From Archbishop em. Robert Zollitsch DD, Freiburg, for schoenstatt.org – a contribution to the series: What does the Holy Year of Mercy mean? •
On 13 March 2013 Francis was elected Pope. On Sunday 17 March he prayed the Sunday Angelus on St Peter’s Square for the first time. On that occasion he told the people, “In these days I read a book by a good theologian, a really good theologian, Cardinal Walter Kasper. The book did me so much good, so much good. Cardinal Kasper said that everything changes when the word mercy is uttered.” This is what Pope Francis also thinks. Because God’s name, and what characterises and distinguishes God best of all, is mercy. “ “To show mercy”, the Pope said, “is an essential feature of God. This is precisely how he shows his omnipotence.”

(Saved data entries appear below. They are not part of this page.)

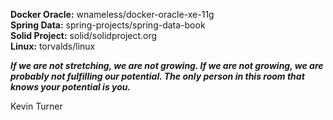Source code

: **Docker Oracle:** wnameless/docker-oracle-xe-11g  
**Spring Data:** spring-projects/spring-data-book  
**Solid Project:** solid/solidproject.org  
**Linux:** torvalds/linux  

_**If we are not stretching, we are not growing. If we are not growing, we are probably not fulfilling our potential. The only person in this room that knows your potential is you.**_

Kevin Turner 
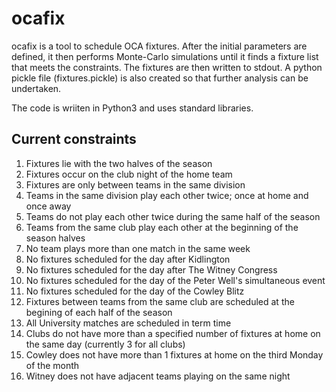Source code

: # ocafix

ocafix is a tool to schedule OCA fixtures.  After the initial parameters are defined, it then performs
Monte-Carlo simulations until it finds a fixture list that meets the constraints.  The fixtures are
then written to stdout.  A python pickle file (fixtures.pickle) is also created so that further analysis
can be undertaken.

The code is wriiten in Python3 and uses standard libraries.

## Current constraints

1. Fixtures lie with the two halves of the season
2. Fixtures occur on the club night of the home team
3. Fixtures are only between teams in the same division
4. Teams in the same division play each other twice; once at home and once away
5. Teams do not play each other twice during the same half of the season
6. Teams from the same club play each other at the beginning of the season halves
7. No team plays more than one match in the same week
8. No fixtures scheduled for the day after Kidlington
9. No fixtures scheduled for the day after The Witney Congress
10. No fixtures scheduled for the day of the Peter Well's simultaneous event
11. No fixtures scheduled for the day of the Cowley Blitz
12. Fixtures between teams from the same club are scheduled at the begining of each half of the season
13. All University matches are scheduled in term time
14. Clubs do not have more than a specified number of fixtures at home on the same day (currently 3 for all clubs)
15. Cowley does not have more than 1 fixtures at home on the third Monday of the month
16. Witney does not have adjacent teams playing on the same night
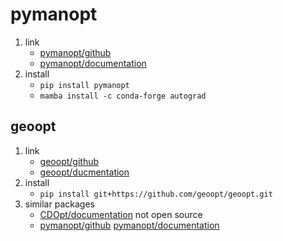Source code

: # pymanopt

1. link
   * [pymanopt/github](https://github.com/pymanopt/pymanopt)
   * [pymanopt/documentation](https://pymanopt.org/)
2. install
   * `pip install pymanopt`
   * `mamba install -c conda-forge autograd`

## geoopt

1. link
   * [geoopt/github](https://github.com/geoopt/geoopt)
   * [geoopt/ducmentation](https://geoopt.readthedocs.io/)
2. install
   * `pip install git+https://github.com/geoopt/geoopt.git`
3. similar packages
   * [CDOpt/documentation](https://cdopt.github.io/md_files/intro.html) not open source
   * [pymanopt/github](https://github.com/pymanopt/pymanopt) [pymanopt/documentation](https://pymanopt.org/)
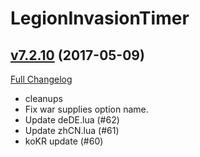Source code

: # LegionInvasionTimer

## [v7.2.10](https://github.com/funkydude/LegionInvasionTimer/tree/v7.2.10) (2017-05-09) [](#top)
[Full Changelog](https://github.com/funkydude/LegionInvasionTimer/compare/v7.2.9...v7.2.10)

- cleanups  
- Fix war supplies option name.  
- Update deDE.lua (#62)  
- Update zhCN.lua (#61)  
- koKR update (#60)  
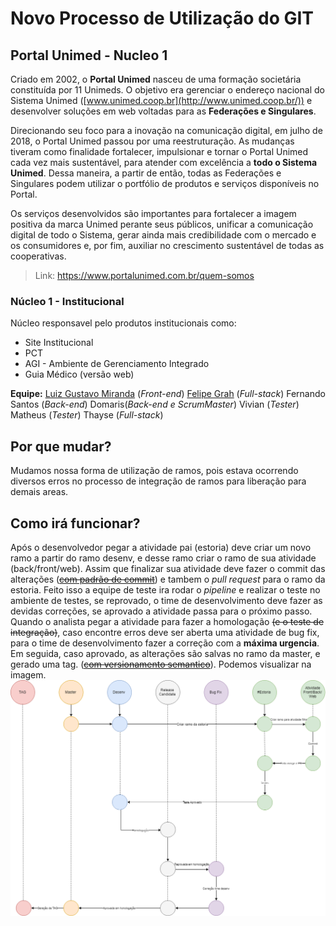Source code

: # Novo Processo de Utilização do GIT

## Portal Unimed - Nucleo 1
Criado em 2002, o **Portal Unimed** nasceu de uma formação societária constituída por 11 Unimeds. O objetivo era gerenciar o endereço nacional do Sistema Unimed ([www.unimed.coop.br](http://www.unimed.coop.br/)) e desenvolver soluções em web voltadas para as **Federações e Singulares**.

Direcionando seu foco para a inovação na comunicação digital, em julho de 2018, o Portal Unimed passou por uma reestruturação. As mudanças tiveram como finalidade fortalecer, impulsionar e tornar o Portal Unimed cada vez mais sustentável, para atender com excelência a  **todo o Sistema Unimed**. Dessa maneira, a partir de então, todas as Federações e Singulares podem utilizar o portfólio de produtos e serviços disponíveis no Portal.

Os serviços desenvolvidos são importantes para fortalecer a imagem positiva da marca Unimed perante seus públicos, unificar a comunicação digital de todo o Sistema, gerar ainda mais credibilidade com o mercado e os consumidores e, por fim, auxiliar no crescimento sustentável de todas as cooperativas.

> Link: https://www.portalunimed.com.br/quem-somos

### Núcleo 1 - Institucional
 Núcleo responsavel pelo produtos institucionais como:
 
 - Site Institucional
 - PCT
 - AGI - Ambiente de Gerenciamento Integrado
 - Guia Médico (versão web)

**Equipe:**
[Luiz Gustavo Miranda](https://github.com/LuizGMiranda/) (*Front-end*)
[Felipe Grah](https://github.com/felipegrah) (*Full-stack*)
Fernando Santos (*Back-end*)
Domaris(*Back-end e ScrumMaster*)
Vivian (*Tester*)
Matheus (*Tester*)
Thayse (*Full-stack*)

## Por que mudar?
Mudamos nossa forma de utilização de ramos, pois estava ocorrendo diversos erros no processo de integração de ramos para liberação para demais areas.

## Como irá funcionar?
Após o desenvolvedor pegar a atividade pai (estoria) deve criar um novo ramo a partir do ramo desenv, e desse ramo criar o ramo de sua atividade (back/front/web). Assim que finalizar sua atividade deve fazer o commit das alterações (~~[com padrão de commit](https://conventionalcommits.org/)~~) e tambem o *pull request* para o ramo da estoria. Feito isso a equipe de teste ira rodar o *pipeline* e realizar o teste no ambiente de testes, se reprovado, o time de desenvolvimento deve fazer as devidas correções, se aprovado a atividade passa para o próximo passo. Quando o analista pegar a atividade para fazer a homologação ~~(e o teste de integração)~~, caso encontre erros deve ser aberta uma atividade de bug fix, para o time de desenvolvimento fazer a correção com a **máxima urgencia**. Em seguida, caso aprovado, as alterações são salvas no ramo da master, e gerado uma tag. (~~[com versionamento semantico](https://semver.org/)~~).
Podemos visualizar na imagem.
![Visão geral do projeto](https://github.com/LuizGMiranda/portalunimed-padrao-branch/blob/master/imagem-visao-geral.png)
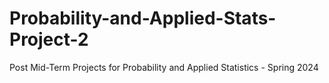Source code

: # Probability-and-Applied-Stats-Project-2
Post Mid-Term Projects for Probability and Applied Statistics - Spring 2024
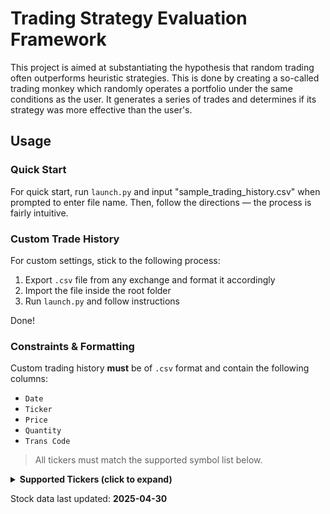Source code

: 
# Trading Strategy Evaluation Framework

This project is aimed at substantiating the hypothesis that random trading often outperforms heuristic strategies. This is done by creating a so-called trading monkey which randomly operates a portfolio under the same conditions as the user. It generates a series of trades and determines if its strategy was more effective than the user's.

## Usage

### Quick Start

For quick start, run `launch.py` and input "sample_trading_history.csv" when prompted to enter file name. Then, follow the directions — the process is fairly intuitive.

### Custom Trade History

For custom settings, stick to the following process:

1. Export `.csv` file from any exchange and format it accordingly
2. Import the file inside the root folder
3. Run `launch.py` and follow instructions

Done!

### Constraints & Formatting

Custom trading history **must** be of `.csv` format and contain the following columns:

- `Date`
- `Ticker`
- `Price`
- `Quantity`
- `Trans Code`

> All tickers must match the supported symbol list below.

<details>
<summary><strong>Supported Tickers (click to expand)</strong></summary>

NVDA, HTZ, F, INTC, PLTR, TSLA, ABEV, LCID, BTG, PFE,  
AAL, AAPL, SXTC, BAC, SOFI, RIG, AMZN, JBLU, AGNC, SMX,  
MSGM, APLD, AMD, NU, GOOGL, PBR, NVO, SNAP, WBD, HBAN,  
AMCR, VRN, BBAI, UNH, TSM, SMCI, VALE, ERIC, BBD, T,  
LYG, HOOD, NGD, NIO, KMI, KVUE, AVGO, HPE, AGL, UBER,  
CMCSA, CSX, MRK, WMT, CLSK, ITUB, MSFT, UUUU, ACHR, RIOT,  
WOLF, KO, INFY, MU, QXO, MP, CNH, GOLD, KGC, GOOG, MARA,  
FNA, SCHW, KEY, WFC, NKE, TGL, RF, PTEN, HIMS, STLA,  
SBSW, HAL, IAG, XOM, BABA, AG, GRAB  

</details>

Stock data last updated:
**2025-04-30**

So Pope Francis also proclaimed the “extraordinary Jubilee of Mercy”. “In this time of epochal change” he wants to help us to experience in a new way that God is a God who is close to us, a “God with us”. God’s closeness is revealed most directly in what we call mercy.
Jesus did not come to hand over to us the stone tables of the Ten Commandments once more. He became man, one of us, in order to share everything with us. He came to heal our illnesses, and to turn towards all who are unable to help themselves, who are in need and depend on being helped. This also includes people who are guilty. Jesus has compassion on us, and turns to us with love and mercy, as he expressly illustrated in the parables of the merciful Samaritan, the prodigal son and merciful father.

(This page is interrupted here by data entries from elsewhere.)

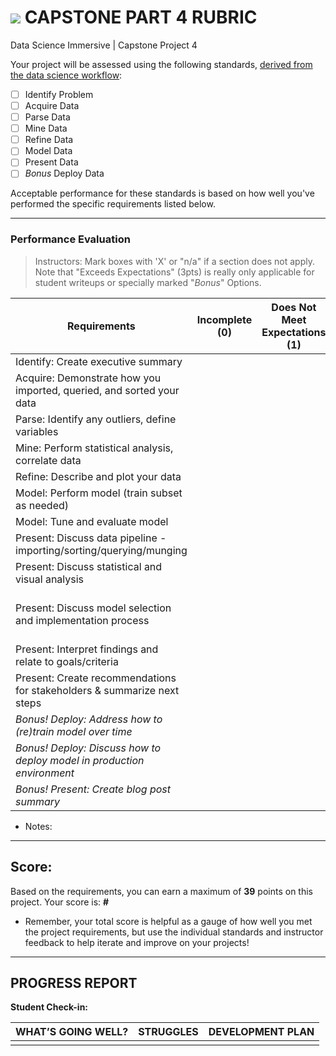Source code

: # ![](https://ga-dash.s3.amazonaws.com/production/assets/logo-9f88ae6c9c3871690e33280fcf557f33.png) CAPSTONE PART 4 RUBRIC
Data Science Immersive | Capstone Project 4				

Your project will be assessed using the following standards, [derived from the data science workflow](../../../../resources/syllabus/DSI-workflow-v1.pdf):

- [ ] Identify Problem
- [ ] Acquire Data
- [ ] Parse Data
- [ ] Mine Data
- [ ]	Refine Data
- [ ] Model Data
- [ ] Present Data
- [ ] *Bonus* Deploy Data

Acceptable performance for these standards is based on how well you've performed the specific requirements listed below.

---

### Performance Evaluation
> Instructors: Mark boxes with 'X' or "n/a" if a section does not apply. Note that "Exceeds Expectations" (3pts) is really only applicable for student writeups or specially marked "*Bonus*" Options.

| Requirements | Incomplete (0) | Does Not Meet Expectations (1) | Meets Expectations (2) | Exceeds Expectations (3) |
|---|---|---|---|---|
| Identify: Create executive summary | | | | |
| Acquire: Demonstrate how you imported, queried, and sorted your data | | | | n/a |
| Parse: Identify any outliers, define variables | | | | n/a |
| Mine: Perform statistical analysis, correlate data | | | | n/a |
| Refine: Describe and plot your data  | | | | n/a |
| Model: Perform model (train subset as needed)| | | | n/a |
| Model: Tune and evaluate model | | | | n/a |
| Present: Discuss data pipeline - importing/sorting/querying/munging | | | | |
| Present: Discuss statistical and visual analysis | | | | |
| Present: Discuss model selection and implementation process | | | | *Bonus: Describe any source code used*  |
| Present: Interpret findings and relate to goals/criteria | | | | |
| Present: Create recommendations for stakeholders & summarize next steps | | | | |
| *Bonus! Deploy: Address how to (re)train model over time* | | | | |
| *Bonus! Deploy: Discuss how to deploy model in production environment* | | | | |
| *Bonus! Present: Create blog post summary* | | | | |

- Notes:

---

## Score:
Based on the requirements, you can earn a maximum of  **39**  points on this project. Your score is: **#**

- Remember, your total score is helpful as a gauge of how well you met the project requirements, but use the individual standards and instructor feedback to help iterate and improve on your projects!

---

## PROGRESS REPORT
**Student Check-in:**

|WHAT’S GOING WELL?|STRUGGLES|DEVELOPMENT PLAN|
|---|---|---|
| | | |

In the Holy Year of Mercy Pope Francis invites us to get to know God in a deeper way as the Father, and as God who turns to us in fatherly love.
His aim, therefore, is to open up to us the mystery of God’s heart more deeply, by making us aware of what is meant when we say, as the Pope put it, that mercy is “an essential feature of God”, indeed that it is “a key word for God’s actions towards us”. Because “God reveals his power above all in mercy and through sparing us”. And that is something we cannot take for granted. It causes not only us, but also the Pope, to marvel, so that he states, “Mercy is the most surprising attribute of our Creator and Redeemer.” It is the application of the all-transcending statement in everyday life, that God is a God of affection and love. It makes God’s love for us an experienced reality.

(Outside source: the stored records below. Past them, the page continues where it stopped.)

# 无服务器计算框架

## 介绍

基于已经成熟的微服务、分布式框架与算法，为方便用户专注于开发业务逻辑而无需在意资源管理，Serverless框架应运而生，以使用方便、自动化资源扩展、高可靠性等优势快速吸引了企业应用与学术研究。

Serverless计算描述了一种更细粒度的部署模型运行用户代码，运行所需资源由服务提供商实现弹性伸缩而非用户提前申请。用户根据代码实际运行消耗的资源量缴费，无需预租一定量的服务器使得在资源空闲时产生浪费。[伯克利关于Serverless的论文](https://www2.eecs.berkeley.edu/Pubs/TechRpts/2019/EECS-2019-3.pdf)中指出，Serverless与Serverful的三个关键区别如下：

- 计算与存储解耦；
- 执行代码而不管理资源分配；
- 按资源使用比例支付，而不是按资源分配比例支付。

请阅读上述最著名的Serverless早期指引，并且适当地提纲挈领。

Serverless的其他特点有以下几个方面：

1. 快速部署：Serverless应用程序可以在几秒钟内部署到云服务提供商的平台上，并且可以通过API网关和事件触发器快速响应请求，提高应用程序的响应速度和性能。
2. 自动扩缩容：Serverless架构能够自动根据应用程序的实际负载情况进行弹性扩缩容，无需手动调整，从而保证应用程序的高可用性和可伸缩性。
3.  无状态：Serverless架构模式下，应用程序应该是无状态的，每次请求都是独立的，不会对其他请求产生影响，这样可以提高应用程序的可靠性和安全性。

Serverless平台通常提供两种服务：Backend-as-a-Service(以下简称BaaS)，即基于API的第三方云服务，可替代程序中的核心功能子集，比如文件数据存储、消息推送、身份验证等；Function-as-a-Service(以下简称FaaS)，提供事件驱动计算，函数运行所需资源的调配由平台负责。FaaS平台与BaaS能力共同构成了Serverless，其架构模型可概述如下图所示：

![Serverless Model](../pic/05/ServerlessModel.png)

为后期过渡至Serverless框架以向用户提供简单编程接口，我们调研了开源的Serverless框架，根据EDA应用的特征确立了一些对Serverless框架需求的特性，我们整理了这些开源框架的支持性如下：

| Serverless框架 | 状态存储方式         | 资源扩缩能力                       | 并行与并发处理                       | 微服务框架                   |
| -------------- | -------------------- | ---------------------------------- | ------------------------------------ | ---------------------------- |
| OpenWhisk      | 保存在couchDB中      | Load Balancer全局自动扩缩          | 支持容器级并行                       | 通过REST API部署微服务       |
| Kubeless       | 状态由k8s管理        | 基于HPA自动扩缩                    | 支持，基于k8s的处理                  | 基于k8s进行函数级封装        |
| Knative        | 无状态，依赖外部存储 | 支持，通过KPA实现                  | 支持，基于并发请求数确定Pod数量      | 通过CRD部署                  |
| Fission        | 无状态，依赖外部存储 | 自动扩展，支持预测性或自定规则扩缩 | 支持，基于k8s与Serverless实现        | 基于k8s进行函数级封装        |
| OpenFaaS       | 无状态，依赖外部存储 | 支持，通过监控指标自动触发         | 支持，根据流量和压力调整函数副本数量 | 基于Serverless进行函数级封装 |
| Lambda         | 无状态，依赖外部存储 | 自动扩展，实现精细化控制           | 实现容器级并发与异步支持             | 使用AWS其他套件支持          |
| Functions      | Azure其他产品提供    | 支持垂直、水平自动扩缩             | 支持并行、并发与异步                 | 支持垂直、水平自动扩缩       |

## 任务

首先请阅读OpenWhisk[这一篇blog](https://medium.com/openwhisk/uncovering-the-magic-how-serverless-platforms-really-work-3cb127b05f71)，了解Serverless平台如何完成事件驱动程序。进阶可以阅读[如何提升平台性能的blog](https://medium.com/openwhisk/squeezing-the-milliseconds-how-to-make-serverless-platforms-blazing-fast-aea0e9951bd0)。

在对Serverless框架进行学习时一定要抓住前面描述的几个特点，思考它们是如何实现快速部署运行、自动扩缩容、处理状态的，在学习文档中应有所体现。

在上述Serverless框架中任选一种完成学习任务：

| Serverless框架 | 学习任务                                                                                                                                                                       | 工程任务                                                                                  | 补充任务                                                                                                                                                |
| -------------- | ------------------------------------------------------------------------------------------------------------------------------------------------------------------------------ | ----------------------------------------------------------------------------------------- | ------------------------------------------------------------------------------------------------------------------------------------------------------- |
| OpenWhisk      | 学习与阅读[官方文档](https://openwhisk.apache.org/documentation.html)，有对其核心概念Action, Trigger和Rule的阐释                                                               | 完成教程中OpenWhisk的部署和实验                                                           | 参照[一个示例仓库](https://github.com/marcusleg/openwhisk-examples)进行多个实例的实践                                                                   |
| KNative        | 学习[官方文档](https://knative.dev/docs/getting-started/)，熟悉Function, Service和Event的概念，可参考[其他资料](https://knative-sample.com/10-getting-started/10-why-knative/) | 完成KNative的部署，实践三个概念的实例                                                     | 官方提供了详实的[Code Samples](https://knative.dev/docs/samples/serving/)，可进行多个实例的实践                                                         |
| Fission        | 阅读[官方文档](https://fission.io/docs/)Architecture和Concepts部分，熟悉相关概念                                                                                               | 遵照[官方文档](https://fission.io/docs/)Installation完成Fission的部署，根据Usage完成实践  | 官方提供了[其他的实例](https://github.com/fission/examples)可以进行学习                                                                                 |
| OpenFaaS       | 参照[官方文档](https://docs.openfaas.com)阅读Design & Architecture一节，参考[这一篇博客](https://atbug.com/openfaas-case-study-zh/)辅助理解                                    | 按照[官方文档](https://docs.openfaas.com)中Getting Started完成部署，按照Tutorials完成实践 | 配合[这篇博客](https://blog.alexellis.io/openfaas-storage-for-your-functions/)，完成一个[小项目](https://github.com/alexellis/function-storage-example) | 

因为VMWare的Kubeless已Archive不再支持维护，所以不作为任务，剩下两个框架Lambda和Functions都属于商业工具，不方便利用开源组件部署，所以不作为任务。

Encounter: Fr. Joseph Kentenich and Robert Zollitsch in Milwaukee
This Father-God not only shelters us in his love and mercy. He reaches out his hand to us, invites us to take it, to enter into his offer of a covenant, and to walk the pilgrim path of faith in our covenant with him. He does this not with a condescending affection from above, but by becoming a human being in his incarnate Son, who became wholly God with us: Jesus, “the face of the Father’s mercy”, guides us “to trust in the infinite mercy of our Father-God” “in all questions”, as Fr Joseph Kentenich encourage us to do.
In this Mary accompanies us in the covenant of love. She who under the Cross witnessed the words of forgiveness he uttered, which are “the highest from of forgiveness for those who crucified him”, knows the lengths to which God’s mercy goes. “God’s mercy is without end.” She helps us and encourages us to shelter ourselves in the “boundless mercy of God”.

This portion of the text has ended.